Segment Start: Available data
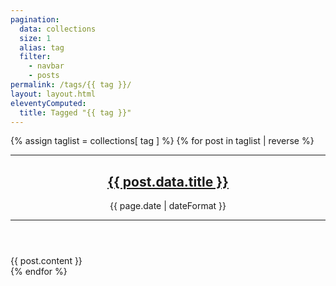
 ```yaml
---
pagination:
  data: collections
  size: 1
  alias: tag
  filter:
    - navbar
    - posts
permalink: /tags/{{ tag }}/
layout: layout.html
eleventyComputed:
  title: Tagged "{{ tag }}"
---
```


{% assign taglist = collections[ tag ] %}
{% for post in taglist | reverse %}
<article>
    <header class="tagged">
    <hr>
        <h2><a href="{{ post.url  }}">{{ post.data.title }}</a></h2>
        <time>{{ page.date | dateFormat }}</time>
    <hr>
    </header>
{{ post.content }}
</article>
{% endfor %}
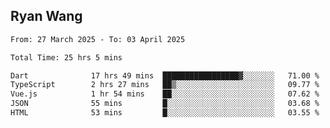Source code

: ## Ryan Wang

<!--START_SECTION:waka-->

```txt
From: 27 March 2025 - To: 03 April 2025

Total Time: 25 hrs 5 mins

Dart              17 hrs 49 mins  █████████████████▓░░░░░░░   71.00 %
TypeScript        2 hrs 27 mins   ██▒░░░░░░░░░░░░░░░░░░░░░░   09.77 %
Vue.js            1 hr 54 mins    ██░░░░░░░░░░░░░░░░░░░░░░░   07.62 %
JSON              55 mins         █░░░░░░░░░░░░░░░░░░░░░░░░   03.68 %
HTML              53 mins         █░░░░░░░░░░░░░░░░░░░░░░░░   03.55 %
```

<!--END_SECTION:waka-->
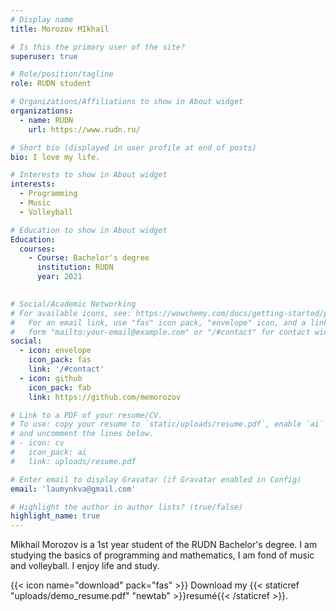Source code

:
 ```yaml
---
# Display name
title: Morozov MIkhail

# Is this the primary user of the site?
superuser: true

# Role/position/tagline
role: RUDN student

# Organizations/Affiliations to show in About widget
organizations:
  - name: RUDN 
    url: https://www.rudn.ru/

# Short bio (displayed in user profile at end of posts)
bio: I love my life.

# Interests to show in About widget
interests:
  - Programming
  - Music
  - Volleyball

# Education to show in About widget
Education:
  courses:
    - Course: Bachelor's degree
      institution: RUDN 
      year: 2021
      

# Social/Academic Networking
# For available icons, see: https://wowchemy.com/docs/getting-started/page-builder/#icons
#   For an email link, use "fas" icon pack, "envelope" icon, and a link in the
#   form "mailto:your-email@example.com" or "/#contact" for contact widget.
social:
  - icon: envelope
    icon_pack: fas
    link: '/#contact'
  - icon: github
    icon_pack: fab
    link: https://github.com/memorozov

# Link to a PDF of your resume/CV.
# To use: copy your resume to `static/uploads/resume.pdf`, enable `ai` icons in `params.toml`,
# and uncomment the lines below.
# - icon: cv
#   icon_pack: ai
#   link: uploads/resume.pdf

# Enter email to display Gravatar (if Gravatar enabled in Config)
email: 'laumynkva@gmail.com'

# Highlight the author in author lists? (true/false)
highlight_name: true
---
```


Mikhail Morozov is a 1st year student of the RUDN Bachelor's degree. I am studying the basics of programming and mathematics, I am fond of music and volleyball. I enjoy life and study.

{{< icon name="download" pack="fas" >}} Download my {{< staticref "uploads/demo_resume.pdf" "newtab" >}}resumé{{< /staticref >}}.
Segment End: Available data
**Task:** Work out how many lines in the material above hold the string "your", and reply with the number only.

**Solution:** 3